Estimations of the sizes of Google, Yahoo!, and MSN

How much information is included in the databases of the different search engines? How do these numbers strike you?

Google 53 Billion Pages
Yahoo! 8.4 Billion Pages
MSN 3.7 Billion Pages

Those are estimates from four researchers at the Stanford University Dept. of Computer Science, who have come up with a method of Estimating the Index Sizes of Search Engines (the article has been removed from the Stanford pages – see comments below for more details) based only upon information that could be gathered from the public interfaces of the search engines.

There are a number of questions about the results that they received, but they consider and include some discussion about potential errors that may throw off their numbers.

Share

14 thoughts on “Estimations of the sizes of Google, Yahoo!, and MSN”

  1. Those look ridiculous. I would say MSN’s index is much larger, Google’s much smaller and Yahoo!’s… probably about right.

  2. Well, in their paper, they clearly say that it’s far from being accurate.
    But it’s hard to believe that Google has over 40 Billion pages more than Yahoo!
    The paper is very long but I think it’s worth reading it to understand how they came up with these numbers.

  3. When I wrote the post, Google’s most popular and least popular top level domains, I did something very similar to their initial step. From the comments on that post, and at Circle ID, some issues arose that may be things they are facing in this attempt at sizing up Google.
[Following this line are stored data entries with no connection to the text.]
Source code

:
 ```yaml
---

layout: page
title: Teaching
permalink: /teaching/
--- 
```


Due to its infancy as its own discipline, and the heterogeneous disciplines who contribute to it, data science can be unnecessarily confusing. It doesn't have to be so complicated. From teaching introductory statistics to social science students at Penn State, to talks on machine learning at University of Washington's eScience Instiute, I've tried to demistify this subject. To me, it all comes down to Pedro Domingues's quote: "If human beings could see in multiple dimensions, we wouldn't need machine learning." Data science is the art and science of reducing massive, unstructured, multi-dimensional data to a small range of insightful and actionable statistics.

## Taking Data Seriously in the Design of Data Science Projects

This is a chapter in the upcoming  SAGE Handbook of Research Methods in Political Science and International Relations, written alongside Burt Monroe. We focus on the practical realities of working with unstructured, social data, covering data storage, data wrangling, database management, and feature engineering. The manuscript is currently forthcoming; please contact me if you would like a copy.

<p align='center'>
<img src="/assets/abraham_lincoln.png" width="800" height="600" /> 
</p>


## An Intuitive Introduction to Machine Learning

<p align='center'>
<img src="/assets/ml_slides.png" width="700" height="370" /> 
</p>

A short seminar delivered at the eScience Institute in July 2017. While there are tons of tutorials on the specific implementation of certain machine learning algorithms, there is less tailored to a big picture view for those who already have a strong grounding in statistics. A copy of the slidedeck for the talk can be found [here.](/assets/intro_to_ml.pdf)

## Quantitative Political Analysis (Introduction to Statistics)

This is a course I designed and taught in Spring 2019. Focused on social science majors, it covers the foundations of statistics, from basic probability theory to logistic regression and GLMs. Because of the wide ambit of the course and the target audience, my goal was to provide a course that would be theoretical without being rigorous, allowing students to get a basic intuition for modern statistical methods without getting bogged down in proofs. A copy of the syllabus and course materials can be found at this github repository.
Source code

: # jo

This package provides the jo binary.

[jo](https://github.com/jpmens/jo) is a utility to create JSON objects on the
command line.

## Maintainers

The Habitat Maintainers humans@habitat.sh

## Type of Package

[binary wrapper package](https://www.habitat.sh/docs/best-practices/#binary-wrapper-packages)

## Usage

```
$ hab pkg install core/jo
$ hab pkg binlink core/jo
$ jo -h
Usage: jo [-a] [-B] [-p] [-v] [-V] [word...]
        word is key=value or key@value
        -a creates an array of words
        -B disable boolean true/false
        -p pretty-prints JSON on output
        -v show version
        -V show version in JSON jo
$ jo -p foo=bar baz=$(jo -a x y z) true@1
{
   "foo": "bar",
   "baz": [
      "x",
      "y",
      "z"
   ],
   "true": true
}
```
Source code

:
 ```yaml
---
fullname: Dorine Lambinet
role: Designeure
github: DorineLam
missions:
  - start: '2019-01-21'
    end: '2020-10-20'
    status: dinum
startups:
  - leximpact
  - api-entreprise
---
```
    They don’t mention the possibility of hitting different data centers when collecting numbers from the public interface of Google. I saw differences of more than a billion results for top level domains from one data center to another. I’d imagine that there could be considerable differences from one data center to another on different data centers.

    Let’s look at a query at two different data centers:

    site:www.microsoft.com

    19,200,000 from 66.102.11.99
    120,000,000 from 64.233.161.105

    Let’s try the same with an eight-digit number:

    for the query

    454554545

    29 from 66.102.11.99
    32 from 64.233.161.105

    So the results are closer when looking at results for eight digit long numbers. What do you do with “supplemental results?” Do you count them? What about the results that aren’t showing on the results pages? Are they not showing because they are being filtered out as duplicates?

    They do mention some different issues in using numbers from one search engine to another. But I don’t seem them factoring in the possibility that they are getting results from the different Google data centers.

  4. What disturbs me about this paper is that Motwani was an early investor in Google, and this paper is extremely favorable to Google, and yet I don’t see any mention of his affiliation in the paper.

    I also completely do not believe the numbers. (My own disclaimer: I work at Yahoo! Search.)

  5. Ummmm do birds of a Stanford feather flock together? Tim’s point is actually more than just interesting.

    Unless there was a disclaimer about an author’s vested commercial interest in the outcome of the study this is a serious violation of academic ethics.

    Tim are you sure?

  6. I followed up with Dr. Motwani and found out that the report is preliminary and will change. Based on this and his rather spectacular research reputation I think it’s unfair to suggest any conflict of interest here and I apologize for implying that earlier:

    Rajeev Motwani of Stanford to me on Feb 16:
    This is an extremely preliminary report of our work that was only supposed to be
    circulated amongst our immediate research group for their comments and criticism.
    The results reported there are not yet in a form appropriate for public consumption
    and definitely will change as we conduct more precise experiments

  7. Thanks for following up, and letting us know more, Joe.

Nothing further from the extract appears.